Buying vs Leasing: Similar to Comparing Apples to Oranges

Although leasing and buying a vehicle are both purchasing options, one is not necessarily better than the other per se. They are both in the same category but which is best for you all depends on your commuting habits and what your plans are with a new vehicle. The first thing you need to do when deciding between a loan and a lease is: figure out what your plans are with the new vehicle.

Do you need a car for your long commute to work or to drive just a few miles down the road here and there? Are you looking for a short-term commitment with a vehicle and its payments, or are you content with a payment for one vehicle that can last, on average, five-plus years? Do you prefer the freedom to treat your vehicle however you want by drag racing or off-roading with it and be able to personalize it whichever way you feel? Or do restrictions not bother you since you only need the vehicle to transport you and your family from point A to point B?

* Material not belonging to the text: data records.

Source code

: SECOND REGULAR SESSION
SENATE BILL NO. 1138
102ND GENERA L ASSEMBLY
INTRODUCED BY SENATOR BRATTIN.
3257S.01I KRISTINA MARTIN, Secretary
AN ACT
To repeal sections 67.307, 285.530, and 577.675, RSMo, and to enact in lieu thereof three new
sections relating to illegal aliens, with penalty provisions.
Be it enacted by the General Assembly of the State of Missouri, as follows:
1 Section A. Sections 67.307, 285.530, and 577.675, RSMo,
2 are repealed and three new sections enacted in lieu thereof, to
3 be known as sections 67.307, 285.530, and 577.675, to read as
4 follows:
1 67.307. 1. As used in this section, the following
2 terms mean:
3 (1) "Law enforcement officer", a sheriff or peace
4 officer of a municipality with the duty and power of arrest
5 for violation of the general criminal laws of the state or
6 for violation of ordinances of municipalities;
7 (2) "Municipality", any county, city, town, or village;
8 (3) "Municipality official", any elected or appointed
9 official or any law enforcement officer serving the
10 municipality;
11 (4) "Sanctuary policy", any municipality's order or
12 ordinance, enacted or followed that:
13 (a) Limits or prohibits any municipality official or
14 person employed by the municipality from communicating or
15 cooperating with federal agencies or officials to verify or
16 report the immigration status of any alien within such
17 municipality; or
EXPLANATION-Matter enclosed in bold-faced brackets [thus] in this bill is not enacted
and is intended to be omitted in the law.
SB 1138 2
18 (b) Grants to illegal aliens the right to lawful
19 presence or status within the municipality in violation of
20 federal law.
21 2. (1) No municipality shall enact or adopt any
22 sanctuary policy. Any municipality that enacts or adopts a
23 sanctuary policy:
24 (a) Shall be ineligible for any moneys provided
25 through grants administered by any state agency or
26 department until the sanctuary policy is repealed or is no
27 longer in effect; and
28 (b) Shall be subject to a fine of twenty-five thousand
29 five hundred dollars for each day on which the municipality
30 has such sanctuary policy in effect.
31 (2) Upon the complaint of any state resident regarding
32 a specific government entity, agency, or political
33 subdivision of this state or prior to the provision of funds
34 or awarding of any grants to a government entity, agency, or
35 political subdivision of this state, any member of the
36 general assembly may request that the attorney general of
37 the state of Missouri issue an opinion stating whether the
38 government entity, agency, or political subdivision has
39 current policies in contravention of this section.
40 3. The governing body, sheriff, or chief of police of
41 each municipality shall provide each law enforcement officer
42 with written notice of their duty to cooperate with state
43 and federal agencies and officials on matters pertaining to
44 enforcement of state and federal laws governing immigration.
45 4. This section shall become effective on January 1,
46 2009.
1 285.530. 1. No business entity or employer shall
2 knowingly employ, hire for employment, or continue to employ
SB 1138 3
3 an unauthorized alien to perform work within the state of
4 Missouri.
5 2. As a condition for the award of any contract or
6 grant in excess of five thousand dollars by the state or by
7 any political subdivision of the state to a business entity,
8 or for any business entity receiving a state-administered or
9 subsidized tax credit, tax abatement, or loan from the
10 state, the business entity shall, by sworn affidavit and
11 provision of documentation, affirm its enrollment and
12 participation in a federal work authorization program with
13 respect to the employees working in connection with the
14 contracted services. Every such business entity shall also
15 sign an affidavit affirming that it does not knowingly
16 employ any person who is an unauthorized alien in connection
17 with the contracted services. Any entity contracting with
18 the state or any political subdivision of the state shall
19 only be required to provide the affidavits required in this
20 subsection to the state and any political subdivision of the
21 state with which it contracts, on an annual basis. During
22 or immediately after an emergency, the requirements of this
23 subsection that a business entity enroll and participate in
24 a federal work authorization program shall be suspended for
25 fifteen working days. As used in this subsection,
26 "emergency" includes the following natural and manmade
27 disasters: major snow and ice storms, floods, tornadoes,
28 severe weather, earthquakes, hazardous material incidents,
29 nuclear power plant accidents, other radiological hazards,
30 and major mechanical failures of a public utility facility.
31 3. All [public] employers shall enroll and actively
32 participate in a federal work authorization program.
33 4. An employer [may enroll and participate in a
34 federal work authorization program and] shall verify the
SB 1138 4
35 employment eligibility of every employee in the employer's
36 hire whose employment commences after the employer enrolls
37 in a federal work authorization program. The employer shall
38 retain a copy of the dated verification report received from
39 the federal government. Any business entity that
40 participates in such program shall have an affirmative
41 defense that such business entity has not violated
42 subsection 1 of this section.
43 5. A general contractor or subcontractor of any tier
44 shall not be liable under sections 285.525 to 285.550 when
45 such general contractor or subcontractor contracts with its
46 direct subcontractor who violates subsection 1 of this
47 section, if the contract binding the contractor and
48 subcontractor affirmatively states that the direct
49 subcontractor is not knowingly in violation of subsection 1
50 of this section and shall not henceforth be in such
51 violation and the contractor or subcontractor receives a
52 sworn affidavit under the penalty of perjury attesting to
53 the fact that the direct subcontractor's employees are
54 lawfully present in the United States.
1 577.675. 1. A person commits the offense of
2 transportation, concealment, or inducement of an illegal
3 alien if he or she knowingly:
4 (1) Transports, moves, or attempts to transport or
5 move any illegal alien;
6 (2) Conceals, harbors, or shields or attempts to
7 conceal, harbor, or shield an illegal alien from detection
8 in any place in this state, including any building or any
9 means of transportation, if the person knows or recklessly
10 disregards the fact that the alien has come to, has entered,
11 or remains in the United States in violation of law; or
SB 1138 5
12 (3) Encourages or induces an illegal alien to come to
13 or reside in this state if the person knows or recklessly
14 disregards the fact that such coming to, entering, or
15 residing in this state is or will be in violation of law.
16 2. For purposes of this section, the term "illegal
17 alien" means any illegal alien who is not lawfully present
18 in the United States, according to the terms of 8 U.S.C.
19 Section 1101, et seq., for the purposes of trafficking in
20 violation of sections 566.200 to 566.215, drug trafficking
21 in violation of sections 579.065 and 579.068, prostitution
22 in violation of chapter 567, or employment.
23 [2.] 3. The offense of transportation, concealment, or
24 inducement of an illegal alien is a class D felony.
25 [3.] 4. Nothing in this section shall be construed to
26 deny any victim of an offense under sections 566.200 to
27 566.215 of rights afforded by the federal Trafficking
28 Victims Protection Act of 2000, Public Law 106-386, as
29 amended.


If you don’t usually put a lot of miles on your vehicle, then a lease would be beneficial to you since there are so many advantages that come with a lease. But, if traveling to an off-road park and taking your SUV or truck in the woods each year is a necessity for you, a lease will likely cost you more in the end. Discussing with your Chevy dealership the details of the lease versus a conventional loan, as well as your plans for a new vehicle, is important in deciding which is the best option for you.

A person is smiling and holding a set of keys out of their car window after getting a Chevy lease deal.

Choosing to Lease

Let your leasing journey begin, making sure to take full advantage of all of the benefits of a lease -starting with the available Chevy lease deals. Keep in mind, just because you are leasing and not buying does not mean there’s no negotiation room with the price or the monthly payments. Sometimes you can even get dealer discounts or added accessories on top of the lease deals with your agreement.

Once your lease term is up, it’s time for a new journey. You have the option to turn your vehicle in and get another lease or loan for a new Chevy model, or you can choose to buy your current lease vehicle. No matter what you decide, your dealership is the place to start the lease-end process.

If you haven’t decided on a lease yet and the end-of-lease charges seem intimidating, keep in mind that some of the fees and expenses that come with a lease can be waived. For one, the disposition fee. This is collected to help costs in preparing the vehicle for the next owner once your lease is returned. It may get waived by the dealer depending on what your plans are for your next purchase. Also, if you decide to buy your lease, you don’t need to pay a disposition fee nor any charges for excess wear or excess mileage.

When you’re looking into leasing a Chevy, try not to get overwhelmed. There are a lot of details and fine print to sift through, but if a lease seems to be the right fit for your purchase, it probably is. Just make sure you weigh all the pros and cons with your lifestyle and vehicle needs to make sure you’ll be the one benefiting from the lease.